# WHAT IS EXPECTED:
Filter the entries below down to the lines that hold "title".

# SOURCE RECORDS:
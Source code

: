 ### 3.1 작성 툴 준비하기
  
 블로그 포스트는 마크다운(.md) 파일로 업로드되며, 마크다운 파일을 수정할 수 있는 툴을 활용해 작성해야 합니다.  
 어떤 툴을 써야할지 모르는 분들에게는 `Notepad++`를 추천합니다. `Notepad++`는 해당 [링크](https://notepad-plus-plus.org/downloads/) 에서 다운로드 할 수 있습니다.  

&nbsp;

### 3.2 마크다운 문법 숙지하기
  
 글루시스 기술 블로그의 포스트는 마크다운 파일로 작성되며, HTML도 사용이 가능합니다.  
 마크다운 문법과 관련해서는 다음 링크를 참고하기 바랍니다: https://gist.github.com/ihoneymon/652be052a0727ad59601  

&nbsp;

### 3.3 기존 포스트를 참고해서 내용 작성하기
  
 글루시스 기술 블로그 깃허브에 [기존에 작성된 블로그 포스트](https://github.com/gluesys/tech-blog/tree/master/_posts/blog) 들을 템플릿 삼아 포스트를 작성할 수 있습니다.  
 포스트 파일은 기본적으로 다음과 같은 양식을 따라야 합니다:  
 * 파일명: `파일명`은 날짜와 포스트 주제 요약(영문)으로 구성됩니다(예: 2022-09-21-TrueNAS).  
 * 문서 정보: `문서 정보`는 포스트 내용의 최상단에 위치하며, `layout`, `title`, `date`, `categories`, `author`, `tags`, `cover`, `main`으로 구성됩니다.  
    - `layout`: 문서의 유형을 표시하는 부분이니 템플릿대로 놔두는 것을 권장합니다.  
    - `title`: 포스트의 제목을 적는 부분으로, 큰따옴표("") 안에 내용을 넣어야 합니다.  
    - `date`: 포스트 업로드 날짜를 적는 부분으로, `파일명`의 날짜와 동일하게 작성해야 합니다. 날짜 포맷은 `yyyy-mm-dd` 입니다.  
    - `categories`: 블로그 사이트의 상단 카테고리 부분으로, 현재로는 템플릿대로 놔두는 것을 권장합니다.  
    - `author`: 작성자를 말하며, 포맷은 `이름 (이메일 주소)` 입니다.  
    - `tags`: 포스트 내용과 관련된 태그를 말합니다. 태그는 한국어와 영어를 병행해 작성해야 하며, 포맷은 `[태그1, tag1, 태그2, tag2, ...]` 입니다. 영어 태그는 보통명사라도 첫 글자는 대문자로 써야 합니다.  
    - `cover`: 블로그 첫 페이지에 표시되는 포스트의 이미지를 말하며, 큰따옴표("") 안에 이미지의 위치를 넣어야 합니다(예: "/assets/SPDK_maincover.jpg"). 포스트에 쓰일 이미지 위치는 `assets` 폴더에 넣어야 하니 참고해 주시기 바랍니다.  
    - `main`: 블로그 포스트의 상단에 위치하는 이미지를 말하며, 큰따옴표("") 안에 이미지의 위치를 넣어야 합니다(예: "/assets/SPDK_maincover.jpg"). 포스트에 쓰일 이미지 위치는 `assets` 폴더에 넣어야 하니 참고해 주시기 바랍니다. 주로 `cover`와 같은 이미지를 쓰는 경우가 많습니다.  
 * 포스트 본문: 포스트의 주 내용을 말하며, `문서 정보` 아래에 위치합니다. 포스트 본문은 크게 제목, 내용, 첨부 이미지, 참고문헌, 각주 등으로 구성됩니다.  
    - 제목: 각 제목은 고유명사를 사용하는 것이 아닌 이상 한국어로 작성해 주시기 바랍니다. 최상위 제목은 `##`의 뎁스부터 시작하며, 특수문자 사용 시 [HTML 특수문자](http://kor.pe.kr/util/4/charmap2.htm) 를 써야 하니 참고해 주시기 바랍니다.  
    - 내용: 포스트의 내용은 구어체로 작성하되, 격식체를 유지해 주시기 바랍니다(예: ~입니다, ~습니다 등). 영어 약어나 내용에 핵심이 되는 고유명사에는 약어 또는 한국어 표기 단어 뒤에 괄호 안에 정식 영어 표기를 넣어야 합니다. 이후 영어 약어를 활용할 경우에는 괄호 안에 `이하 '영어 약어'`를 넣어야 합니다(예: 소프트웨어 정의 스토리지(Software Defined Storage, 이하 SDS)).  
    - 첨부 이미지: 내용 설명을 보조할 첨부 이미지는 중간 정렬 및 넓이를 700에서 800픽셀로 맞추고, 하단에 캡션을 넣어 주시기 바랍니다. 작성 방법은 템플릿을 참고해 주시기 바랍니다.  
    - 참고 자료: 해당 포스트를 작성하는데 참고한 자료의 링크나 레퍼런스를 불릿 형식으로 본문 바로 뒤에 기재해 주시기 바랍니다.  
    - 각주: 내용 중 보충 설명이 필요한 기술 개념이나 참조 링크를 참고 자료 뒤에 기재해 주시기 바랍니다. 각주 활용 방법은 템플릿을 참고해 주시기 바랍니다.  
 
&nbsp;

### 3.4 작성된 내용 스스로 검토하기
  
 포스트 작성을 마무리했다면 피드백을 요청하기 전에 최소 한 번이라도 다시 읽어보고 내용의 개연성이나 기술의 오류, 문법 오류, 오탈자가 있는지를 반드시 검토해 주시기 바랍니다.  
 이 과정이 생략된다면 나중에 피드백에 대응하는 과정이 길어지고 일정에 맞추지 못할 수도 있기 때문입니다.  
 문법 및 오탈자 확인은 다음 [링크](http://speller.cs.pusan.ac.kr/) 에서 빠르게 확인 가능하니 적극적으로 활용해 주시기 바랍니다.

# RESPONSE TO THE TASK:
 * 문서 정보: `문서 정보`는 포스트 내용의 최상단에 위치하며, `layout`, `title`, `date`, `categories`, `author`, `tags`, `cover`, `main`으로 구성됩니다.  
    - `title`: 포스트의 제목을 적는 부분으로, 큰따옴표("") 안에 내용을 넣어야 합니다.  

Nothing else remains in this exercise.